(Study material Opens)
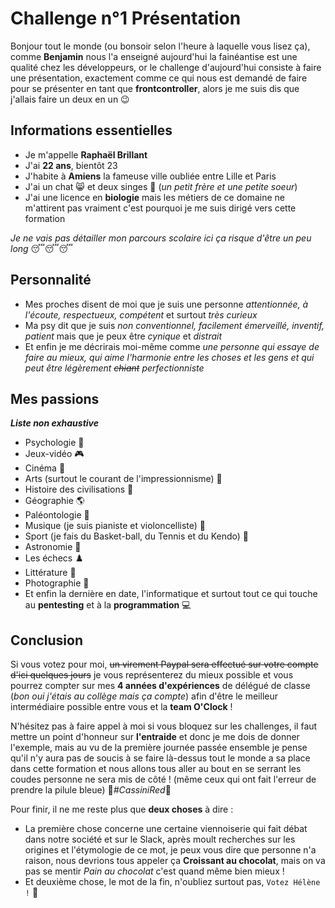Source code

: # Challenge n°1 Présentation

Bonjour tout le monde (ou bonsoir selon l'heure à laquelle vous lisez ça), comme **Benjamin** nous l'a enseigné aujourd'hui la fainéantise est une qualité chez les développeurs, or le challenge d'aujourd'hui consiste à faire une présentation, exactement comme ce qui nous est demandé de faire pour se présenter en tant que **frontcontroller**, alors je me suis dis que j'allais faire un deux en un :wink: 

## Informations essentielles

- Je m'appelle **Raphaël Brillant**
- J'ai **22 ans**, bientôt 23
- J'habite à **Amiens** la fameuse ville oubliée entre Lille et Paris
- J'ai un chat :smile_cat: et deux singes :monkey: (*un petit frère et une petite soeur*)
- J'ai une licence en **biologie** mais les métiers de ce domaine ne m'attirent pas vraiment c'est pourquoi je me suis dirigé vers cette formation

*Je ne vais pas détailler mon parcours scolaire ici ça risque d'être un peu long* :sleeping::sleeping::sleeping:

## Personnalité

- Mes proches disent de moi que je suis une personne *attentionnée, à l'écoute, respectueux, compétent* et surtout *très curieux*
- Ma psy dit que je suis *non conventionnel, facilement émerveillé, inventif, patient* mais que je peux être *cynique* et *distrait*
- Et enfin je me décrirais moi-même comme *une personne qui essaye de faire au mieux, qui aime l'harmonie entre les choses et les gens et qui peut être légèrement ~~chiant~~ perfectionniste*

## Mes passions

***Liste non exhaustive***

- Psychologie :brain:
- Jeux-vidéo :video_game:
- Cinéma :movie_camera:
- Arts (surtout le courant de l'impressionnisme) :art:
- Histoire des civilisations :amphora:
- Géographie :earth_americas:
- Paléontologie :sauropod:
- Musique (je suis pianiste et violoncelliste) :musical_keyboard:
- Sport (je fais du Basket-ball, du Tennis et du Kendo) :basketball:
- Astronomie :telescope:
- Les échecs :chess_pawn:
- Littérature :book:
- Photographie :camera_flash:
- Et enfin la dernière en date, l'informatique et surtout tout ce qui touche au **pentesting** et à la **programmation** :computer:

## Conclusion

Si vous votez pour moi, ~~un virement Paypal sera effectué sur votre compte d'ici quelques jours~~ je vous représenterez du mieux possible et vous pourrez compter sur mes **4 années d'expériences** de délégué de classe (*bon oui j'étais au collège mais ça compte*) afin d'être le meilleur intermédiaire possible entre vous et la **team O'Clock** !

N'hésitez pas à faire appel à moi si vous bloquez sur les challenges, il faut mettre un point d'honneur sur **l'entraide** et donc je me dois de donner l'exemple, mais au vu de la première journée passée ensemble je pense qu'il n'y aura pas de soucis à se faire là-dessus tout le monde a sa place dans cette formation et nous allons tous aller au bout en se serrant les coudes personne ne sera mis de côté ! (même ceux qui ont fait l'erreur de prendre la pilule bleue) :red_circle:*#CassiniRed*:red_circle:

Pour finir, il ne me reste plus que **deux choses** à dire :

- La première chose concerne une certaine viennoiserie qui fait débat dans notre société et sur le Slack, après moult recherches sur les origines et l'étymologie de ce mot, je peux vous dire que personne n'a raison, nous devrions tous appeler ça **Croissant au chocolat**, mais on va pas se mentir *Pain au chocolat* c'est quand même bien mieux !
- Et deuxième chose, le mot de la fin, n'oubliez surtout pas, `Votez Hélène !` :tada:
(Study material Closes)
▶ _Problem details_
Report how many lines in the data above contain "choses", without any other words.

▶ _Your response_
2